Le charbon est-il efficace pour purifier l'eau ?
Question d'origine :
Bonjour,
Le charbon (bâtonnets binchotan ou les filtres à charbon type berkey) sont-ils réellement efficaces pour purifier l'eau ? Existe-t-il de la documentation sérieuse à leur sujet svp ?
Merci !
Réponse du Guichet
Le charbon actif possède effectivement des propriétés adsorbantes, c'est-à-dire qu'il retient à sa surface la plupart des molécules organiques qui donnent à l'eau un goût et une odeur. Il est utilisé dans le traitement de l'eau.
Bonjour,
Les effets adsorbants du charbon actif sont avérés : ce matériaux, sous forme de poudre ou de grains, est utilisé dans le traitement de l'eau. L'ouvrage La qualité de l'eau potable : techniques et responsabilités de Joël Graindorge et Éric Landot nous fournit quelques renseignements sur cet emploi :
Le charbon actif
C'est un matériau qui peut fixer à sa surface les molécules de façon plus ou moins réversible. Il est issu d'un traitement spécial des charbons naturels (anthracites ou tourbes) ou végétaux (noix ou noix de coco carbonisées).

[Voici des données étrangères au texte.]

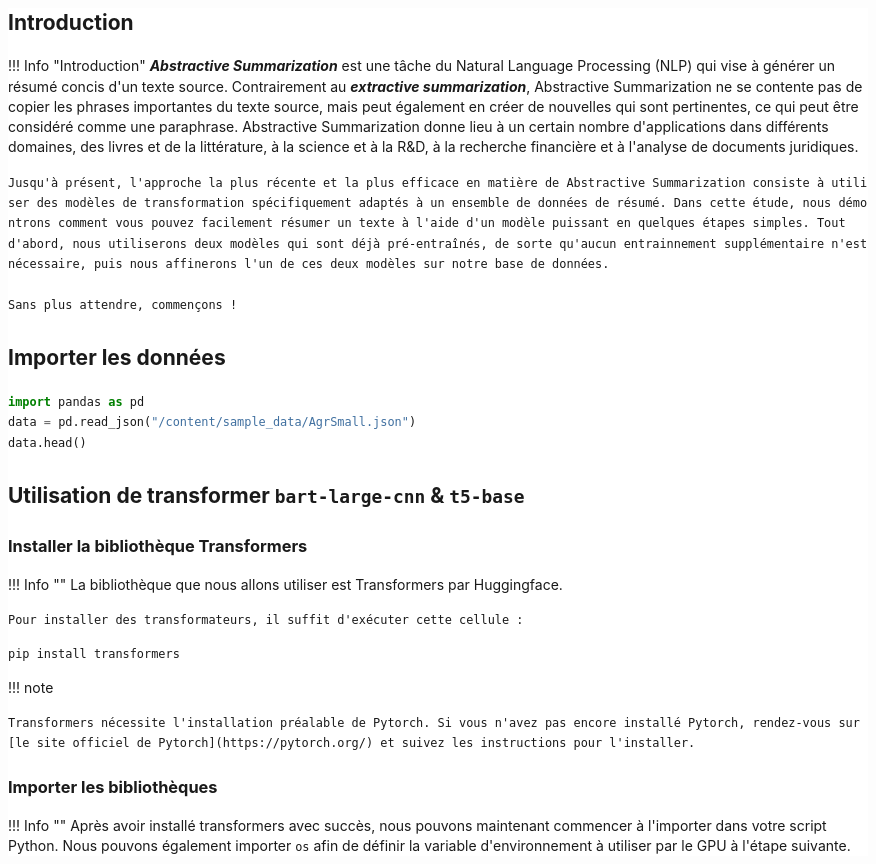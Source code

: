 ## **Introduction**

!!! Info "Introduction"
    ***Abstractive Summarization*** est une tâche du Natural Language Processing (NLP) qui vise à générer un résumé concis d'un texte source. Contrairement au ***extractive summarization***, Abstractive Summarization ne se contente pas de copier les phrases importantes du texte source, mais peut également en créer de nouvelles qui sont pertinentes, ce qui peut être considéré comme une paraphrase. Abstractive Summarization donne lieu à un certain nombre d'applications dans différents domaines, des livres et de la littérature, à la science et à la R&D, à la recherche financière et à l'analyse de documents juridiques.

    Jusqu'à présent, l'approche la plus récente et la plus efficace en matière de Abstractive Summarization consiste à utiliser des modèles de transformation spécifiquement adaptés à un ensemble de données de résumé. Dans cette étude, nous démontrons comment vous pouvez facilement résumer un texte à l'aide d'un modèle puissant en quelques étapes simples. Tout d'abord, nous utiliserons deux modèles qui sont déjà pré-entraînés, de sorte qu'aucun entrainnement supplémentaire n'est nécessaire, puis nous affinerons l'un de ces deux modèles sur notre base de données.

    Sans plus attendre, commençons !

## **Importer les données**

```py
import pandas as pd
data = pd.read_json("/content/sample_data/AgrSmall.json")
data.head()
```

## **Utilisation de transformer `bart-large-cnn` & `t5-base`**

### **Installer la bibliothèque Transformers**

!!! Info ""
    La bibliothèque que nous allons utiliser est Transformers par Huggingface.

    Pour installer des transformateurs, il suffit d'exécuter cette cellule :

```py
pip install transformers
```
!!! note

    Transformers nécessite l'installation préalable de Pytorch. Si vous n'avez pas encore installé Pytorch, rendez-vous sur [le site officiel de Pytorch](https://pytorch.org/) et suivez les instructions pour l'installer.

### **Importer les bibliothèques**

!!! Info ""
    Après avoir installé transformers avec succès, nous pouvons maintenant commencer à l'importer dans votre script Python. Nous pouvons également importer `os` afin de définir la variable d'environnement à utiliser par le GPU à l'étape suivante.
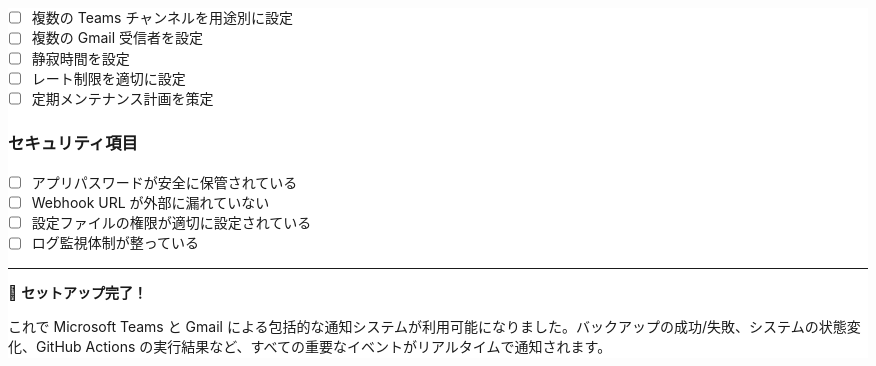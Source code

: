 - [ ] 複数の Teams チャンネルを用途別に設定
- [ ] 複数の Gmail 受信者を設定
- [ ] 静寂時間を設定
- [ ] レート制限を適切に設定
- [ ] 定期メンテナンス計画を策定

### セキュリティ項目

- [ ] アプリパスワードが安全に保管されている
- [ ] Webhook URL が外部に漏れていない
- [ ] 設定ファイルの権限が適切に設定されている
- [ ] ログ監視体制が整っている

---

🎉 **セットアップ完了！**

これで Microsoft Teams と Gmail による包括的な通知システムが利用可能になりました。バックアップの成功/失敗、システムの状態変化、GitHub Actions の実行結果など、すべての重要なイベントがリアルタイムで通知されます。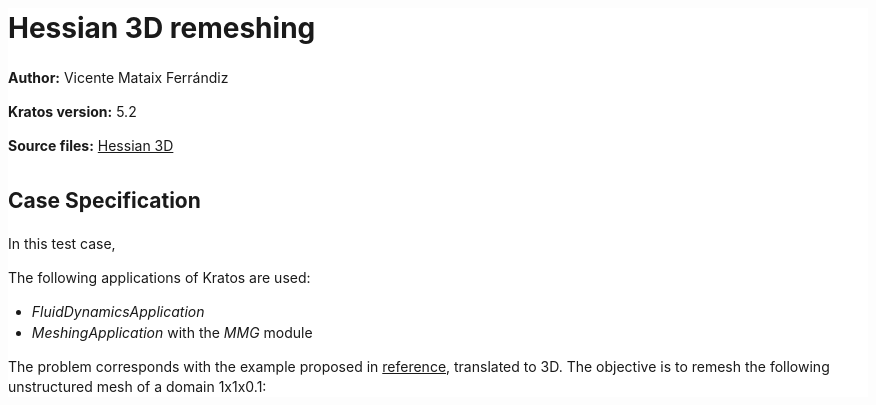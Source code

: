 # Hessian 3D remeshing

**Author:** Vicente Mataix Ferrándiz

**Kratos version:** 5.2

**Source files:** [Hessian 3D](https://github.com/KratosMultiphysics/Examples/tree/master/mmg_remeshing_examples/use_cases/hessian3D/source)

## Case Specification

In this test case, 

The following applications of Kratos are used:
- *FluidDynamicsApplication*
- *MeshingApplication* with the *MMG* module

The problem corresponds with the  example proposed in [reference](https://www.rocq.inria.fr/gamma/Frederic.Alauzet/cours/cirm.pdf), translated to 3D. The  objective is to remesh the following unstructured mesh of a domain 1x1x0.1:
<p align="center">
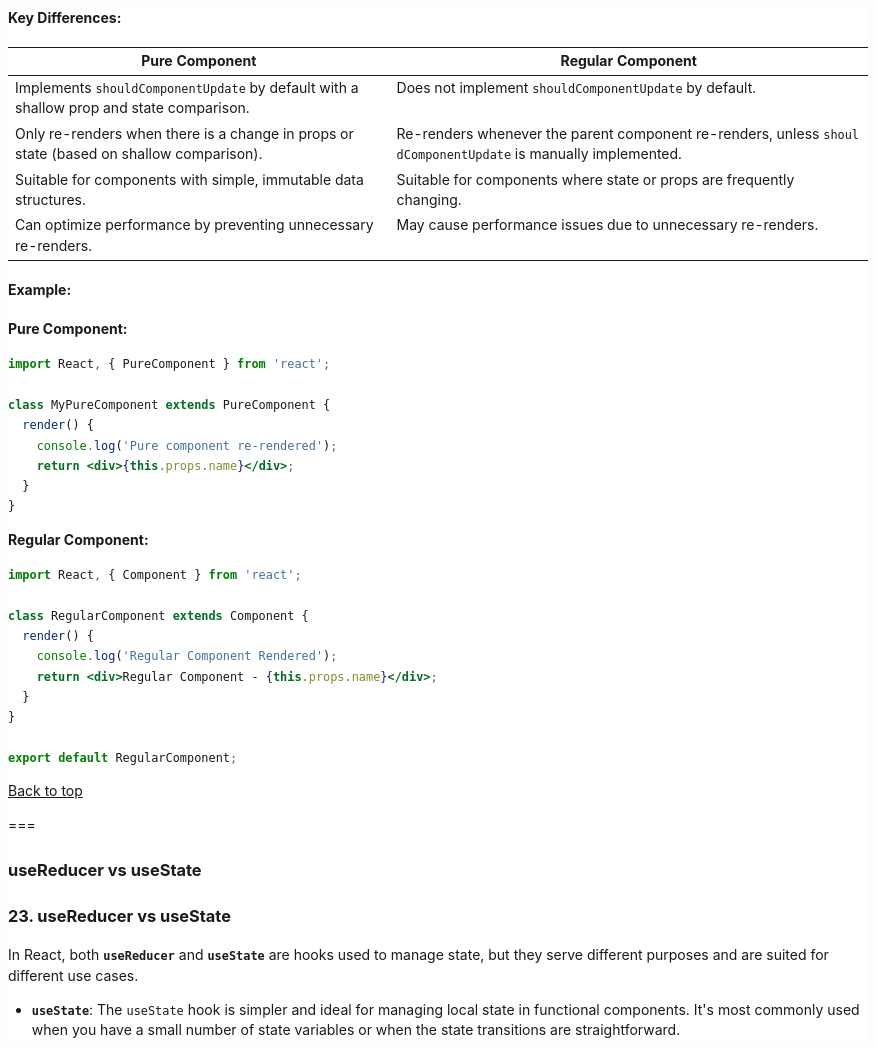 #### Key Differences:

| **Pure Component**                                | **Regular Component**                          |
|---------------------------------------------------|------------------------------------------------|
| Implements `shouldComponentUpdate` by default with a shallow prop and state comparison. | Does not implement `shouldComponentUpdate` by default. |
| Only re-renders when there is a change in props or state (based on shallow comparison). | Re-renders whenever the parent component re-renders, unless `shouldComponentUpdate` is manually implemented. |
| Suitable for components with simple, immutable data structures. | Suitable for components where state or props are frequently changing. |
| Can optimize performance by preventing unnecessary re-renders. | May cause performance issues due to unnecessary re-renders. |

#### Example:

**Pure Component:**
```jsx
import React, { PureComponent } from 'react';

class MyPureComponent extends PureComponent {
  render() {
    console.log('Pure component re-rendered');
    return <div>{this.props.name}</div>;
  }
}
```

**Regular Component:**


```jsx
import React, { Component } from 'react';

class RegularComponent extends Component {
  render() {
    console.log('Regular Component Rendered');
    return <div>Regular Component - {this.props.name}</div>;
  }
}

export default RegularComponent;
```

[Back to top](#table-of-contents)

===

### useReducer vs useState
### 23. useReducer vs useState

In React, both **`useReducer`** and **`useState`** are hooks used to manage state, but they serve different purposes and are suited for different use cases. 

- **`useState`**: The `useState` hook is simpler and ideal for managing local state in functional components. It's most commonly used when you have a small number of state variables or when the state transitions are straightforward.
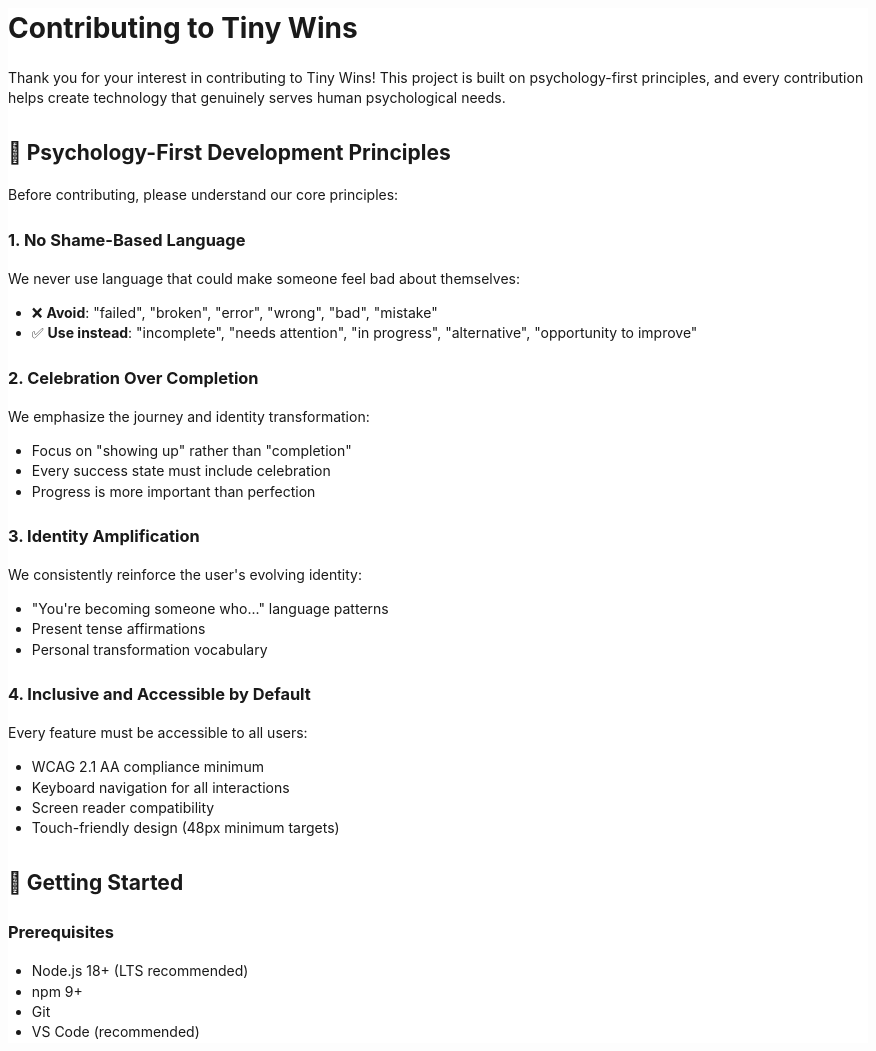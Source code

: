 # Contributing to Tiny Wins

Thank you for your interest in contributing to Tiny Wins! This project is built on psychology-first principles, and every contribution helps create technology that genuinely serves human psychological needs.

## 🧠 Psychology-First Development Principles

Before contributing, please understand our core principles:

### 1. No Shame-Based Language

We never use language that could make someone feel bad about themselves:

- ❌ **Avoid**: "failed", "broken", "error", "wrong", "bad", "mistake"
- ✅ **Use instead**: "incomplete", "needs attention", "in progress", "alternative", "opportunity to improve"

### 2. Celebration Over Completion

We emphasize the journey and identity transformation:

- Focus on "showing up" rather than "completion"
- Every success state must include celebration
- Progress is more important than perfection

### 3. Identity Amplification

We consistently reinforce the user's evolving identity:

- "You're becoming someone who..." language patterns
- Present tense affirmations
- Personal transformation vocabulary

### 4. Inclusive and Accessible by Default

Every feature must be accessible to all users:

- WCAG 2.1 AA compliance minimum
- Keyboard navigation for all interactions
- Screen reader compatibility
- Touch-friendly design (48px minimum targets)

## 🚀 Getting Started

### Prerequisites

- Node.js 18+ (LTS recommended)
- npm 9+
- Git
- VS Code (recommended)
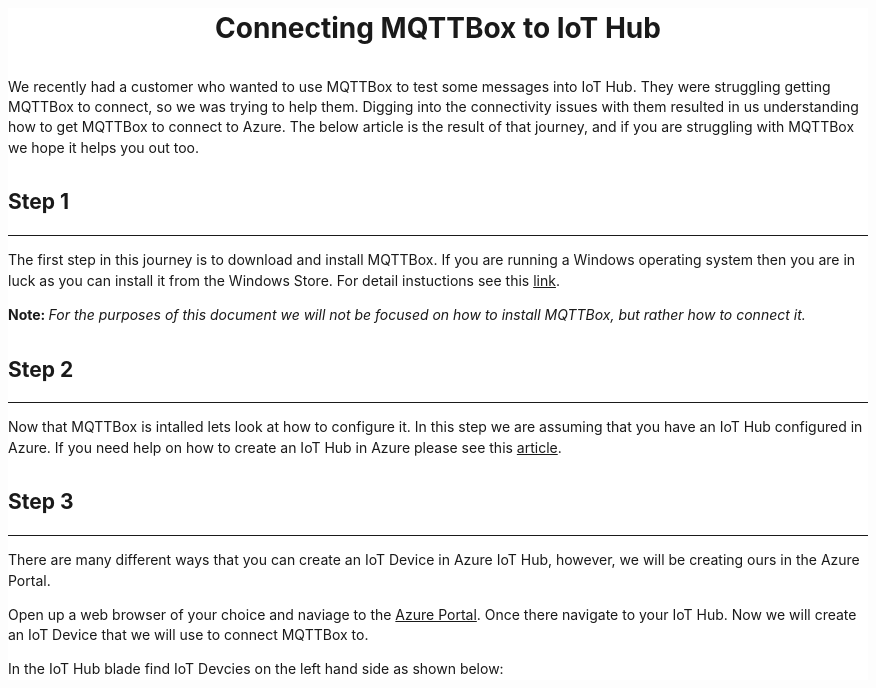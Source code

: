 # <p style ="text-align: center;">Connecting MQTTBox to IoT Hub</p>
We recently had a customer who wanted to use MQTTBox to test some messages into IoT Hub.  They were struggling getting MQTTBox to connect, so we was trying to help them.  Digging into the connectivity issues with them resulted in us understanding how to get MQTTBox to connect to Azure.  The below article is the result of that journey, and if you are struggling with MQTTBox we hope it helps you out too.

## Step 1 
---

The first step in this journey is to download and install MQTTBox.  If you are running a Windows operating system then you are in luck as you can install it from the Windows Store.  For detail instuctions see this [link](http://workswithweb.com/mqttbox.html).

<b>Note: </b><i>  For the purposes of this document we will not be focused on how to install MQTTBox, but rather how to connect it.</i>

## Step 2
---

Now that MQTTBox is intalled lets look at how to configure it.  In this step we are assuming that you have an IoT Hub configured in Azure.  If you need help on how to create an IoT Hub in Azure please see this [article](https://docs.microsoft.com/en-us/azure/iot-hub/).

## Step 3
---
There are many different ways that you can create an IoT Device in Azure IoT Hub, however, we will be creating ours in the Azure Portal.

Open up a web browser of your choice and naviage to the [Azure Portal](portal.azure.com).  Once there navigate to your IoT Hub.  Now we will create an IoT Device that we will use to connect MQTTBox to.

In the IoT Hub blade find IoT Devcies on the left hand side as shown below:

Les charbons adsorbent la plupart des molécules organiques (notamment celles donnant du goût ou de l'odeur).
On distingue deux types de matériaux :
Le charbon actif en poudre
Il est introduit en suspension (souvent avant la floculation et après la coagulation). Il est d'un investissement réduit et facile à mettre en oeuvre. Mais il n'est pas régénérable, il augmente les boues de traitement, et son coût est élevé s'il est utilisé en continu.
Le charbon actif en grains
L'eau passe à travers ce filtre pour être débarrassée progressivement de ses polluants. Son efficacité est en liaison avec les caractéristiques physiques du charbon (granulométrie, surface spécifique...). Il présente l'avantage d'une élimination poussée (notamment des hydrocarbures, des pesticides...).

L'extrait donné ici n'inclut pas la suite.